Trafigura’s West African dumping

Here’s an interesting story, well told, about an industrial process that takes refinery waste from the United States (derived from high-sulfur Mexican crude oil), cycles it through Europe, then dumps the result in West Africa.

The company running this racket (or “innovative commodity exchange”, as they call it) is Trafigura.

Learn more here:

Here’s a quick summary:

  • An arbitrage opportunity exists for energy traders based on differing regulatory frameworks in rich countries and poor ones.
  • A chemical process can turn a waste product in one jurisdiction into two outputs, gasoline usable in a lenient jurisdiction (West Africa), and the waste extracted from the original product.
  • If you buy one ship of high quality gas, you can dissolve the waste stream from several other tankers of coke gasoline into it, meaning that you can dispose of the waste stream by getting your customers to burn it for you in their cars.
  • A clever and immoral company can take advantage to squeeze profits where others just saw costs.
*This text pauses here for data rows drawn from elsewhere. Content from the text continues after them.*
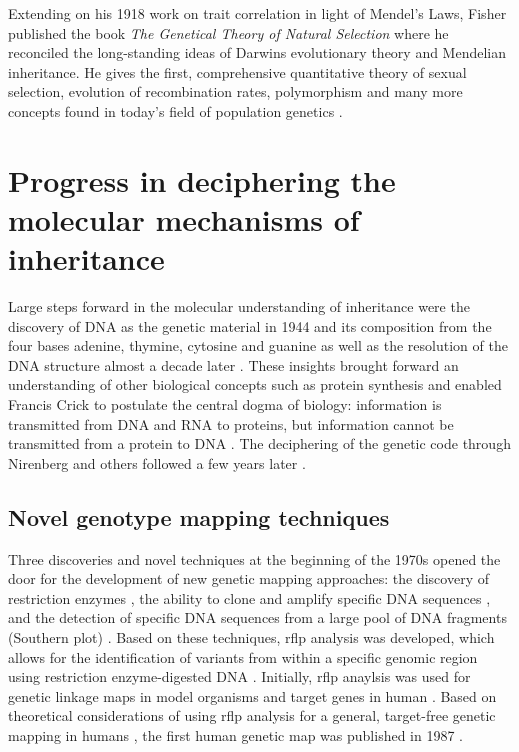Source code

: Extending on his 1918 work on trait correlation in light of Mendel's Laws, Fisher published the book \textit{The Genetical Theory of Natural Selection} where he reconciled the long-standing ideas of Darwins evolutionary theory and Mendelian inheritance. He gives the first, comprehensive quantitative theory of sexual selection, evolution of recombination rates, polymorphism and many more concepts found in today's field of population genetics \citep{Fisher1930}. 

\section{Progress in deciphering the molecular mechanisms of inheritance}
Large steps forward in the molecular understanding of inheritance were the discovery of DNA as the genetic material in 1944 \citep{Avery1944} and its composition from the four bases adenine, thymine, cytosine and guanine \citep{Vischer1948,Chargaff1949,Chargaff1952} as well as the resolution of the DNA structure almost a decade later \citep{Watson1953}. These insights brought forward an understanding of other biological concepts such as protein synthesis and enabled Francis Crick to postulate the central dogma of biology:  information is transmitted from DNA and RNA to proteins, but information cannot be transmitted from a protein to DNA \citep{Crick1958}. The deciphering of the genetic code through Nirenberg and others followed a few years later \citep{Nirenberg1961,Crick1961,Matthaei1962}.  

\subsection{Novel genotype mapping techniques}
\label{subsection:mapping-techniques}
Three discoveries and novel techniques at the beginning of the 1970s opened the door for the development of new genetic mapping approaches: the discovery of restriction enzymes \citep{Smith1970,Morrow1972}, the ability to clone and amplify specific DNA sequences \citep{Jackson1972,Cohen1973}, and the detection of specific DNA sequences from a large pool of DNA fragments (Southern plot) \citep{Southern1975}. Based on these techniques, \gls{rflp} analysis was developed, which allows for the identification of variants from within a specific genomic region using restriction enzyme-digested DNA \citep{Grodzicker1974,Botstein1980}. Initially, \gls{rflp} anaylsis was used for genetic linkage maps in model organisms \citep{Goodman1977,Cameron1979} and target genes in human  \citep{Kan1978,Jeffreys1979,Tuan1979}.  Based on theoretical considerations of using \gls{rflp} analysis for a general, target-free genetic mapping in humans \citep{Botstein1980}, the first human genetic map was published in 1987 \citep{Donis-Keller1987}. 

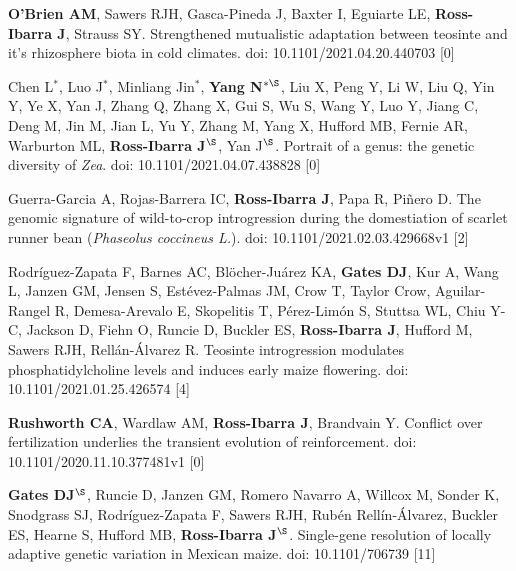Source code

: \documentclass[letterpaper,10pt]{article}
\renewenvironment{itemize}{
  \begin{list}{}{
    \setlength{\leftmargin}{1.5em}
  }
}{
  \end{list}
}
\begin{document}
\begin{itemize}
\item \textbf{O'Brien AM},  Sawers RJH, Gasca-Pineda J, Baxter I, Eguiarte LE, \textbf{Ross-Ibarra J}, Strauss SY.  Strengthened mutualistic adaptation between teosinte and it’s rhizosphere biota in cold climates. doi: 10.1101/2021.04.20.440703
 [0]\\

\item Chen L$^*$, Luo J$^*$, Minliang Jin$^*$, \textbf{Yang N$^{*\S}$}, Liu X, Peng Y, Li W, Liu Q, Yin Y, Ye X, Yan J, Zhang Q, Zhang X, Gui S, Wu S, Wang Y, Luo Y, Jiang C, Deng M, Jin M, Jian L, Yu Y, Zhang M, Yang X, Hufford MB, Fernie AR, Warburton ML, \textbf{Ross-Ibarra J$^\S$}, Yan J$^\S$. Portrait of a genus: the genetic diversity of \textit{Zea}. doi: 10.1101/2021.04.07.438828
 [0]\\


\item Guerra-Garcia A, Rojas-Barrera IC, \textbf{Ross-Ibarra J}, Papa R, Pi\~nero D. The genomic signature of wild-to-crop introgression during the domestiation of scarlet runner bean (\textit{Phaseolus coccineus L.}). doi: 10.1101/2021.02.03.429668v1
 [2]\\

\item Rodr\'iguez-Zapata F, Barnes AC, Bl\"{o}cher-Ju\'arez KA, \textbf{Gates DJ}, Kur A,  Wang L, Janzen GM,  Jensen S, Est\'evez-Palmas JM, Crow T, Taylor Crow, Aguilar-Rangel R, Demesa-Arevalo E, Skopelitis T, P\'erez-Lim\'on S, Stuttsa WL, Chiu Y-C, Jackson D, Fiehn O, Runcie D, Buckler ES, \textbf{Ross-Ibarra J}, Hufford M, Sawers RJH, Rell\'an-\'Alvarez R. Teosinte introgression modulates phosphatidylcholine levels and induces early maize flowering. doi: 10.1101/2021.01.25.426574
 [4]\\

\item \textbf{Rushworth CA},  Wardlaw AM, \textbf{Ross-Ibarra J}, Brandvain Y. Conflict over fertilization underlies the transient evolution of reinforcement. doi: 10.1101/2020.11.10.377481v1
 [0]\\

\item \textbf{Gates DJ}$^\S$, Runcie D, Janzen GM, Romero Navarro A,  Willcox M,  Sonder K, Snodgrass SJ, Rodr\'{i}guez-Zapata F,  Sawers RJH, Rub\'{e}n Rell\'{i}n-\'{A}lvarez, Buckler ES, Hearne S, Hufford MB, \textbf{Ross-Ibarra J}$^\S$. Single-gene resolution of locally adaptive genetic variation in Mexican maize. doi: 10.1101/706739
 [11]\\

\end{itemize}
\end{document}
The profits come from the externalities of burning high-sulfur gasoline (decreased longevity due to sulfur-rich smog)
  • None of this is precisely against the law. Tanfigura and it’s contractors made minor infractions here and there, playing fast and loose with the rules. But what they are doing is fundamentally not illegal — though it should be.
  • Trafigura was working towards, or achieved, the ability to reprocess this stuff at sea, likely to further reduce the power of regulators over their work.

How much other stuff like this is going on? Who are the people that organize and operate this kind of thing? How do they sleep at night?